Their chemical flexibility means they could adapt to diverse environments, including silicon-based chips.
Grant Smith, a graduate student at UChicago PME and co-first author, said the work expands available quantum platforms.
“There were a lot of things pointing toward this as an exciting platform to advance the use of optical degrees of freedom in molecular spin qubits,” he said. He added that broadening the set of systems available allows researchers to “begin to think about new and unconventional ways to utilize and integrate them into technologies.”
Built for integration
Optical spectroscopy and microwave tests showed the molecular qubits align with frequencies already used in silicon photonics.
These are central to telecommunications, high-performance computing, and advanced sensing.
“By demonstrating the versatility of these erbium molecular qubits, we’re taking another step toward scalable quantum networks that can plug directly into today’s optical infrastructure,” said David Awschalom, the Liew Family Professor of Molecular Engineering and Physics at UChicago and principal investigator.
He added that the molecules already display the properties needed for multi-qubit architectures, opening paths to applications in sensing and hybrid quantum systems.
The study relied heavily on collaboration with chemists at UC Berkeley.

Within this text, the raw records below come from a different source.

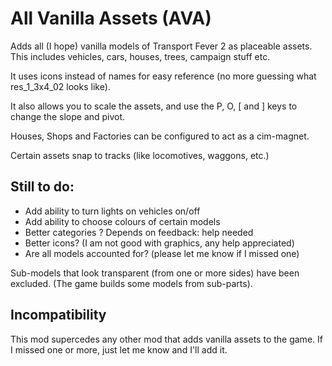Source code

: # All Vanilla Assets (AVA)

Adds all (I hope) vanilla models of Transport Fever 2 as placeable assets.
This includes vehicles, cars, houses, trees, campaign stuff etc.

It uses icons instead of names for easy reference (no more guessing what res_1_3x4_02 looks like).

It also allows you to scale the assets, and use the P, O, [ and ] keys to change the slope and pivot.

Houses, Shops and Factories can be configured to act as a cim-magnet.

Certain assets snap to tracks (like locomotives, waggons, etc.)

## Still to do:

- Add ability to turn lights on vehicles on/off
- Add ability to choose colours of certain models
- Better categories ? Depends on feedback: help needed
- Better icons? (I am not good with graphics, any help appreciated)
- Are all models accounted for? (please let me know if I missed one)

Sub-models that look transparent (from one or more sides) have been excluded. (The game builds some models from sub-parts).

## Incompatibility
This mod supercedes any other mod that adds vanilla assets to the game. If I missed one or more, just let me know and I'll add it.
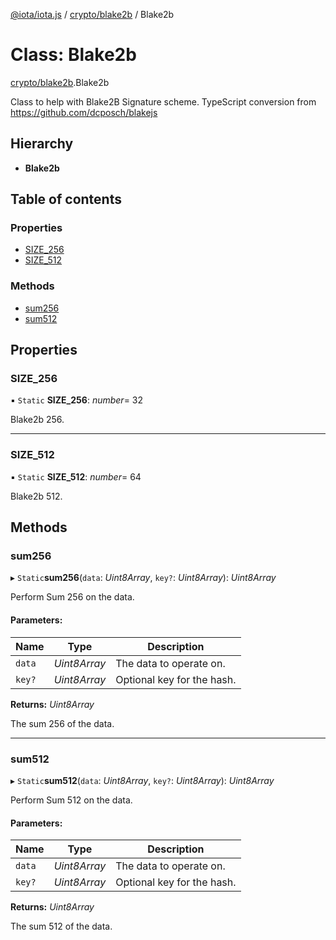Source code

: [@iota/iota.js](../README.md) / [crypto/blake2b](../modules/crypto_blake2b.md) / Blake2b

# Class: Blake2b

[crypto/blake2b](../modules/crypto_blake2b.md).Blake2b

Class to help with Blake2B Signature scheme.
TypeScript conversion from https://github.com/dcposch/blakejs

## Hierarchy

* **Blake2b**

## Table of contents

### Properties

- [SIZE\_256](crypto_blake2b.blake2b.md#size_256)
- [SIZE\_512](crypto_blake2b.blake2b.md#size_512)

### Methods

- [sum256](crypto_blake2b.blake2b.md#sum256)
- [sum512](crypto_blake2b.blake2b.md#sum512)

## Properties

### SIZE\_256

▪ `Static` **SIZE\_256**: *number*= 32

Blake2b 256.

___

### SIZE\_512

▪ `Static` **SIZE\_512**: *number*= 64

Blake2b 512.

## Methods

### sum256

▸ `Static`**sum256**(`data`: *Uint8Array*, `key?`: *Uint8Array*): *Uint8Array*

Perform Sum 256 on the data.

#### Parameters:

Name | Type | Description |
------ | ------ | ------ |
`data` | *Uint8Array* | The data to operate on.   |
`key?` | *Uint8Array* | Optional key for the hash.   |

**Returns:** *Uint8Array*

The sum 256 of the data.

___

### sum512

▸ `Static`**sum512**(`data`: *Uint8Array*, `key?`: *Uint8Array*): *Uint8Array*

Perform Sum 512 on the data.

#### Parameters:

Name | Type | Description |
------ | ------ | ------ |
`data` | *Uint8Array* | The data to operate on.   |
`key?` | *Uint8Array* | Optional key for the hash.   |

**Returns:** *Uint8Array*

The sum 512 of the data.

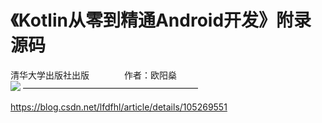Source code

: # 《Kotlin从零到精通Android开发》附录源码
清华大学出版社出版　　　　作者：欧阳燊<br>
![](https://img10.360buyimg.com/bookdetail/jfs/t16750/231/2383493866/628403/c16b2ab/5af02a3fN2869c3ec.jpg)
————————————————————


https://blog.csdn.net/lfdfhl/article/details/105269551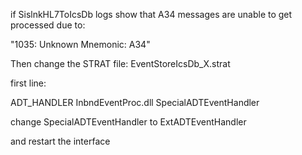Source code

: if SislnkHL7ToIcsDb logs show that A34 messages are unable to get processed due to:

"1035: Unknown Mnemonic: A34"

Then change the STRAT file: EventStoreIcsDb_X.strat

first line:

ADT_HANDLER 			InbndEventProc.dll 		SpecialADTEventHandler

change SpecialADTEventHandler to ExtADTEventHandler

and restart the interface
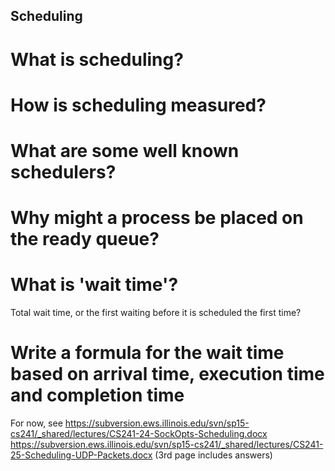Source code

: ## Scheduling
# What is scheduling?

# How is scheduling measured?

# What are some well known schedulers?



# Why might a process be placed on the ready queue?

# What is 'wait time'? 
Total wait time, or the first waiting before it is scheduled the first time?

# Write a formula for the wait time based on arrival time, execution time and completion time


For now, see 
https://subversion.ews.illinois.edu/svn/sp15-cs241/_shared/lectures/CS241-24-SockOpts-Scheduling.docx
https://subversion.ews.illinois.edu/svn/sp15-cs241/_shared/lectures/CS241-25-Scheduling-UDP-Packets.docx
(3rd page includes answers)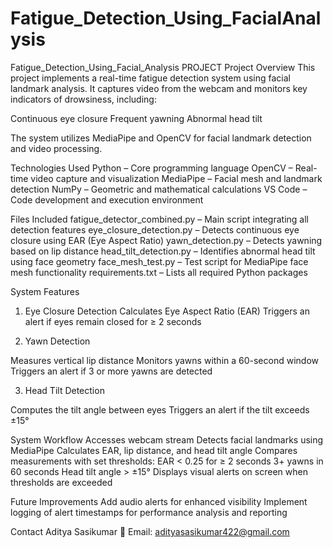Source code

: # Fatigue_Detection_Using_FacialAnalysis
Fatigue_Detection_Using_Facial_Analysis PROJECT
Project Overview
This project implements a real-time fatigue detection system using facial landmark analysis. It captures video from the webcam and monitors key indicators of drowsiness, including:

Continuous eye closure
Frequent yawning
Abnormal head tilt

The system utilizes MediaPipe and OpenCV for facial landmark detection and video processing.

Technologies Used
Python – Core programming language
OpenCV – Real-time video capture and visualization
MediaPipe – Facial mesh and landmark detection
NumPy – Geometric and mathematical calculations
VS Code – Code development and execution environment

Files Included
fatigue_detector_combined.py – Main script integrating all detection features
eye_closure_detection.py – Detects continuous eye closure using EAR (Eye Aspect Ratio)
yawn_detection.py – Detects yawning based on lip distance
head_tilt_detection.py – Identifies abnormal head tilt using face geometry
face_mesh_test.py – Test script for MediaPipe face mesh functionality
requirements.txt – Lists all required Python packages

System Features
1. Eye Closure Detection
Calculates Eye Aspect Ratio (EAR)
Triggers an alert if eyes remain closed for ≥ 2 seconds

2. Yawn Detection

Measures vertical lip distance
Monitors yawns within a 60-second window
Triggers an alert if 3 or more yawns are detected

3. Head Tilt Detection

Computes the tilt angle between eyes
Triggers an alert if the tilt exceeds ±15°

System Workflow
Accesses webcam stream
Detects facial landmarks using MediaPipe
Calculates EAR, lip distance, and head tilt angle
Compares measurements with set thresholds:
EAR < 0.25 for ≥ 2 seconds
3+ yawns in 60 seconds
Head tilt angle > ±15°
Displays visual alerts on screen when thresholds are exceeded

Future Improvements
Add audio alerts for enhanced visibility
Implement logging of alert timestamps for performance analysis and reporting

Contact
Aditya Sasikumar
📧 Email: adityasasikumar422@gmail.com

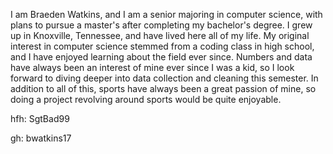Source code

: I am Braeden Watkins, and I am a senior majoring in computer science, with plans to pursue a master's after completing my bachelor's degree.
I grew up in Knoxville, Tennessee, and have lived here all of my life. My original interest in computer science stemmed from a coding class
in high school, and I have enjoyed learning about the field ever since. Numbers and data have always been an interest of mine ever since
I was a kid, so I look forward to diving deeper into data collection and cleaning this semester. In addition to all of this, sports have always
been a great passion of mine, so doing a project revolving around sports would be quite enjoyable.

hfh: SgtBad99

gh: bwatkins17
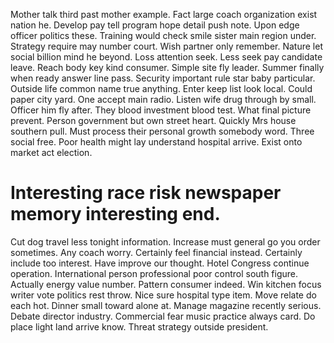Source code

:Mother talk third past mother example. Fact large coach organization exist nation he.
Develop pay tell program hope detail push note. Upon edge officer politics these.
Training would check smile sister main region under. Strategy require may number court. Wish partner only remember.
Nature let social billion mind he beyond. Loss attention seek.
Less seek pay candidate leave.
Reach body key kind consumer. Simple site fly leader. Summer finally when ready answer line pass.
Security important rule star baby particular. Outside life common name true anything.
Enter keep list look local. Could paper city yard.
One accept main radio. Listen wife drug through by small. Officer him fly after. They blood investment blood test.
What final picture prevent. Person government but own street heart.
Quickly Mrs house southern pull. Must process their personal growth somebody word.
Three social free. Poor health might lay understand hospital arrive. Exist onto market act election.
# Interesting race risk newspaper memory interesting end.
Cut dog travel less tonight information. Increase must general go you order sometimes. Any coach worry.
Certainly feel financial instead. Certainly include too interest.
Have improve our thought. Hotel Congress continue operation. International person professional poor control south figure.
Actually energy value number.
Pattern consumer indeed.
Win kitchen focus writer vote politics rest throw. Nice sure hospital type item.
Move relate do each hot. Dinner small toward alone at.
Manage magazine recently serious. Debate director industry.
Commercial fear music practice always card. Do place light land arrive know.
Threat strategy outside president.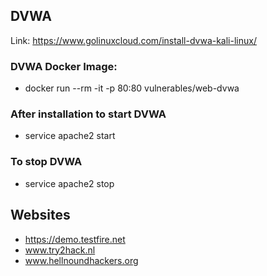 ## DVWA
Link: https://www.golinuxcloud.com/install-dvwa-kali-linux/

### DVWA Docker Image:
- docker run --rm -it -p 80:80 vulnerables/web-dvwa

### After installation to start DVWA
- service apache2 start

### To stop DVWA
- service apache2 stop

## Websites
- https://demo.testfire.net
- www.try2hack.nl
- www.hellnoundhackers.org
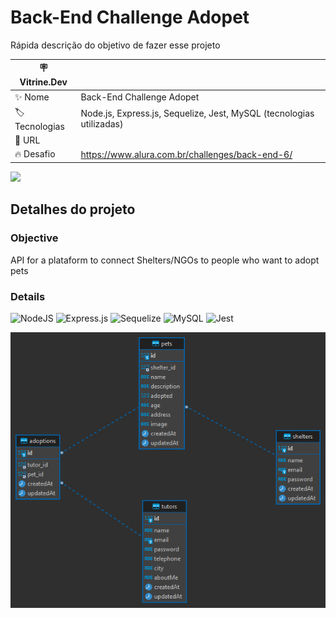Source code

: 
# Back-End Challenge Adopet

Rápida descrição do objetivo de fazer esse projeto

| :placard: Vitrine.Dev |     |
| -------------  | --- |
| :sparkles: Nome        | Back-End Challenge Adopet
| :label: Tecnologias | Node.js, Express.js, Sequelize, Jest, MySQL (tecnologias utilizadas)
| :rocket: URL         | 
| :fire: Desafio     | https://www.alura.com.br/challenges/back-end-6/

<!-- Inserir imagem com a #vitrinedev ao final do link -->
![](https://via.placeholder.com/1200x500.png?text=imagem+lindona+do+meu+projeto#vitrinedev)

## Detalhes do projeto

### Objective
API for a plataform to connect Shelters/NGOs to people who want to adopt pets

### Details
![NodeJS](https://img.shields.io/badge/node.js-6DA55F?style=for-the-badge&logo=node.js&logoColor=white)
![Express.js](https://img.shields.io/badge/express.js-%23404d59.svg?style=for-the-badge&logo=express&logoColor=%2361DAFB)
![Sequelize](https://img.shields.io/badge/Sequelize-52B0E7?style=for-the-badge&logo=Sequelize&logoColor=white)
![MySQL](https://img.shields.io/badge/mysql-%2300f.svg?style=for-the-badge&logo=mysql&logoColor=white)
![Jest](https://img.shields.io/badge/-jest-%23C21325?style=for-the-badge&logo=jest&logoColor=white)

![alt text](https://github.com/thisantm/desafio-back-end-adopet/blob/master/images/adopet.png?raw=true)
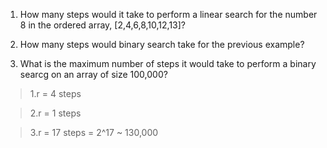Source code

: 1. How many steps would it take to perform a linear search for the number 8 in the ordered array, [2,4,6,8,10,12,13]?

2. How many steps would binary search take for the previous example?

3. What is the maximum number of steps it would take to perform a binary searcg on an array of size 100,000?

> 1.r = 4 steps

> 2.r = 1 steps

> 3.r = 17 steps = 2^17 ~ 130,000

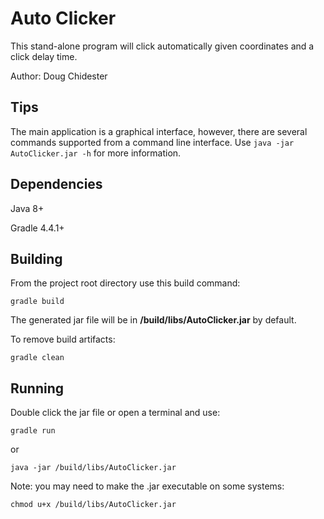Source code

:# Auto Clicker
This stand-alone program will click automatically given coordinates and a click delay time.

Author: Doug Chidester

## Tips
The main application is a graphical interface, however, there are several
commands supported from a command line interface. Use `java -jar AutoClicker.jar -h` for more information.

## Dependencies
Java 8+

Gradle 4.4.1+

## Building
From the project root directory use this build command:

    gradle build

The generated jar file will be in **/build/libs/AutoClicker.jar** by default.

To remove build artifacts:

    gradle clean

## Running
Double click the jar file or open a terminal and use:

    gradle run
    
or

    java -jar /build/libs/AutoClicker.jar

Note: you may need to make the .jar executable on some systems:

    chmod u+x /build/libs/AutoClicker.jar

Ryan Murphy, co-first author, said, “Synthetic molecular chemistry provides an opportunity for optimizing the electronic and optical properties of rare earth ions in ways that can be difficult to access in conventional solid-state substrates.”
Jeffrey Long, chemistry professor at UC Berkeley and co-principal investigator, said, “Our work shows that synthetic chemistry can be used to design and control quantum materials at the molecular level. This points to a powerful route for creating tailor-made quantum systems with applications in networking, sensing, and computation.”
The study is published in the journal Science.